The far-right SPD party, which may play a role in forming a new Czech government next month, would demand the cabinet propose legislation that could lead to a referendum on leaving the European Union, party chief Tomio Okamura said on Wednesday.
Prime Minister Andrej Babis’s ANO is likely to win the largest share of the vote in a Oct. 8-9 election but may struggle to form a majority as its current partners are polling at or below the 5% threshold to enter parliament.
Two main opposition groups refuse to enter a government with Babis due to what they say are his conflicts of interests as the founder of a business empire.

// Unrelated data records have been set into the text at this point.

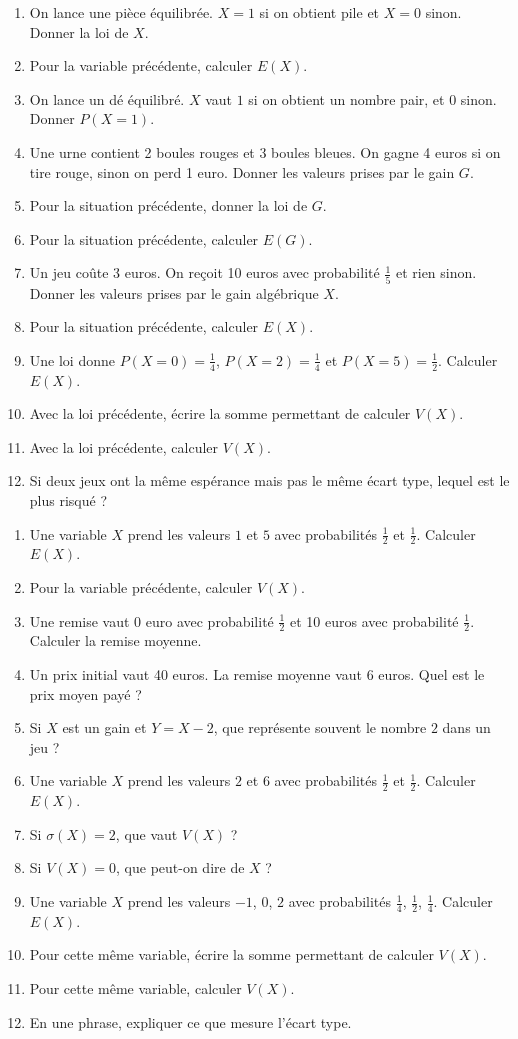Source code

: \documentclass[11pt,a4paper]{article}
\newcounter{question}
\newenvironment{blocquestions}[1]{%
  \begin{tcolorbox}[enhanced,breakable,colback=bleuclair,colframe=bleufonce,boxrule=0.6pt,arc=2mm,left=2mm,right=2mm,top=2mm,bottom=1.5mm,title={\bfseries #1},coltitle=white,colbacktitle=bleufonce,before skip=3mm,after skip=3mm, fontupper=\large]
  \large
  \begin{enumerate}[leftmargin=*,label=\textbf{\arabic*.},itemsep=0.82em,topsep=0.5em]
  \setcounter{enumi}{\value{question}}
}{%
  \setcounter{question}{\value{enumi}}
  \end{enumerate}
  \end{tcolorbox}
}
\begin{document}
\begin{blocquestions}{Questions flash 13 à 24}
\item On lance une pièce équilibrée. $X=1$ si on obtient pile et $X=0$ sinon. Donner la loi de $X$.
\item Pour la variable précédente, calculer $E(X)$.
\item On lance un dé équilibré. $X$ vaut $1$ si on obtient un nombre pair, et $0$ sinon. Donner $P(X=1)$.
\item Une urne contient 2 boules rouges et 3 boules bleues. On gagne 4 euros si on tire rouge, sinon on perd 1 euro. Donner les valeurs prises par le gain $G$.
\item Pour la situation précédente, donner la loi de $G$.
\item Pour la situation précédente, calculer $E(G)$.
\item Un jeu coûte 3 euros. On reçoit 10 euros avec probabilité $\frac15$ et rien sinon. Donner les valeurs prises par le gain algébrique $X$.
\item Pour la situation précédente, calculer $E(X)$.
\item Une loi donne $P(X=0)=\frac14$, $P(X=2)=\frac14$ et $P(X=5)=\frac12$. Calculer $E(X)$.
\item Avec la loi précédente, écrire la somme permettant de calculer $V(X)$.
\item Avec la loi précédente, calculer $V(X)$.
\item Si deux jeux ont la même espérance mais pas le même écart type, lequel est le plus risqué ?
\end{blocquestions}
\begin{blocquestions}{Questions flash 25 à 36}
\item Une variable $X$ prend les valeurs $1$ et $5$ avec probabilités $\frac12$ et $\frac12$. Calculer $E(X)$.
\item Pour la variable précédente, calculer $V(X)$.
\item Une remise vaut 0 euro avec probabilité $\frac12$ et 10 euros avec probabilité $\frac12$. Calculer la remise moyenne.
\item Un prix initial vaut 40 euros. La remise moyenne vaut 6 euros. Quel est le prix moyen payé ?
\item Si $X$ est un gain et $Y=X-2$, que représente souvent le nombre $2$ dans un jeu ?
\item Une variable $X$ prend les valeurs $2$ et $6$ avec probabilités $\frac12$ et $\frac12$. Calculer $E(X)$.
\item Si $\sigma(X)=2$, que vaut $V(X)$ ?
\item Si $V(X)=0$, que peut-on dire de $X$ ?
\item Une variable $X$ prend les valeurs $-1$, $0$, $2$ avec probabilités $\frac14$, $\frac12$, $\frac14$. Calculer $E(X)$.
\item Pour cette même variable, écrire la somme permettant de calculer $V(X)$.
\item Pour cette même variable, calculer $V(X)$.
\item En une phrase, expliquer ce que mesure l'écart type.
\end{blocquestions}
\end{document}
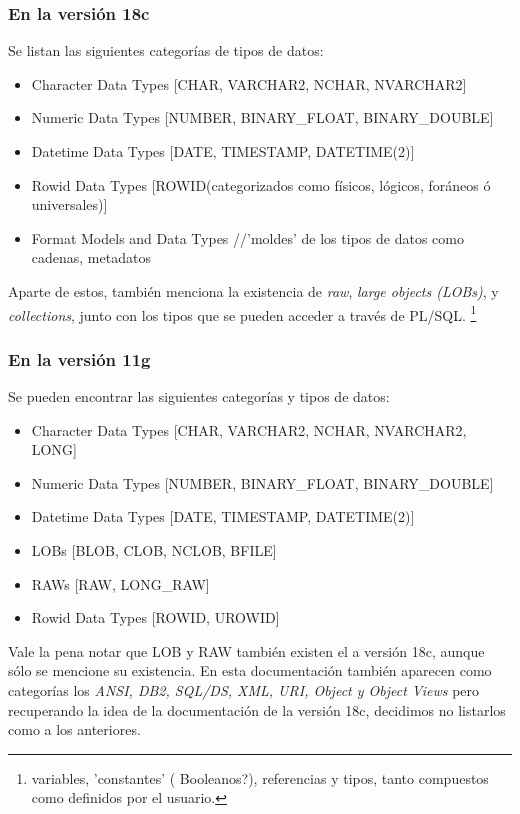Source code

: \documentclass[10pt]{article}
\begin{document}
	\subsubsection*{En la versión 18c}
	Se listan las siguientes categorías de tipos de datos:
	\begin{itemize}
	\small
	    \item Character Data Types [CHAR, VARCHAR2, NCHAR, NVARCHAR2]
        \item Numeric Data Types [NUMBER, BINARY\_FLOAT, BINARY\_DOUBLE]
        \item Datetime Data Types [DATE, TIMESTAMP, DATETIME(2)]
        \item Rowid Data Types [ROWID(categorizados como físicos, lógicos, foráneos ó 
              universales)]
        \item Format Models and Data Types //'moldes' de los tipos de datos como cadenas,
              metadatos
    \end{itemize}
	
	Aparte de estos, también menciona la existencia de \textit{raw}, \textit{large objects
	(LOBs)}, y \textit{collections}, junto con los tipos que se pueden acceder a través de 
	PL/SQL. \footnote{variables, 'constantes' ( Booleanos?), referencias y tipos, tanto 
	compuestos como definidos por el usuario.}
	
	\subsubsection*{En la versión 11g}
	Se pueden encontrar las siguientes categorías y tipos de datos:
	\begin{itemize}
	\small
	    \item Character Data Types [CHAR, VARCHAR2, NCHAR, NVARCHAR2, LONG]
        \item Numeric Data Types [NUMBER, BINARY\_FLOAT, BINARY\_DOUBLE]
        \item Datetime Data Types [DATE, TIMESTAMP, DATETIME(2)]
        \item LOBs [BLOB, CLOB, NCLOB, BFILE]
        \item RAWs [RAW, LONG\_RAW]
        \item Rowid Data Types [ROWID, UROWID]
    \end{itemize}
	
	Vale la pena notar que LOB y RAW también existen el a versión 18c, aunque sólo se
	mencione su existencia. En esta documentación también aparecen como categorías los 
	\textit{ANSI, DB2, SQL/DS, XML, URI, Object y Object Views} pero recuperando la idea 
	de la documentación de la versión 18c, decidimos no listarlos como a los anteriores.
	
\end{document}
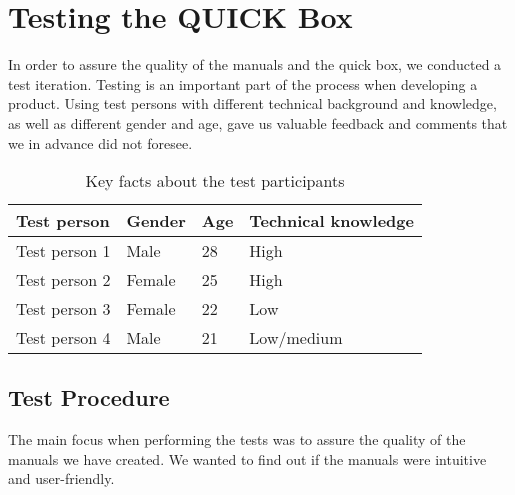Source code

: \chapter{Testing the QUICK Box}
\label{chp:test} 

In order to assure the quality of the manuals and the \gls{quick} box, we conducted a test iteration. Testing is an important part of the process when developing a product. Using test persons with different technical background and knowledge, as well as different gender and age, gave us valuable feedback and comments that we in advance did not foresee. 

\begin{center}
\begin{table}[h!]
\caption{\label{tab:testpersons}Key facts about the test participants}
    \begin{tabular}{ | l | l | l | l |}
    \hline
    \textbf{Test person} & \textbf{Gender} & \textbf{Age} & \textbf{Technical knowledge} \\ 
    \hline
    Test person 1 &  Male & 28 & High\\ 
    \hline
    Test person 2 &  Female & 25 & High\\  
    \hline
    Test person 3 &  Female & 22 & Low\\  
    \hline
    Test person 4 &  Male & 21 & Low/medium\\  
    \hline
    \end{tabular}
   \end{table}
\end{center}


\section{Test Procedure}
The main focus when performing the tests was to assure the quality of the manuals we have created. We wanted to find out if the manuals were intuitive and user-friendly.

That may make Okamura’s anti-European and anti-NATO SPD, or Freedom and Direct Democracy, a partner in the talks, which ANO has not ruled out. Opinion polls put the party’s support at around 10%.
Okamura said a pledge to propose a law on holding referendums, currently not possible, would be his price. Should such legislation be introduced, it would likely allow for a citizens’ petition to propose a vote, meaning Okamura could help organise one.
“One of the fundamental conditions is for the government manifesto … to include a referendum law including the possibility of a referendum on leaving the EU or potentially NATO,” Okamura told reporters after meeting President Milos Zeman, whose role will be to moderate post-election negotiations and appoint the prime minister.
SPD has promoted leaving the EU and an EU exit referendum for years. An opinion poll by the CVVM agency in July showed 66% of Czechs supporting EU membership, while 28% said the country should not be in the EU.
Past attempts to enact a referendum law have stalled in parliament but Okamura’s move may put it back on the agenda — despite what appears to be significant obstacles in its path.
Babis’s government has opposed a general referendum law that would allow voting on issues such as EU membership. The government has also argued for high thresholds of signatures for referendums to be called.
Any proposed legislation on referendums would need a constitutional three-fifth majority in both houses of parliament, which would be hard to achieve if the legislation is divisive, given the pro-EU opposition controls the upper house, the Senate.
The Senate is elected in a staggered way over six years, and under a first-past-the-post system which usually eliminates extreme candidates.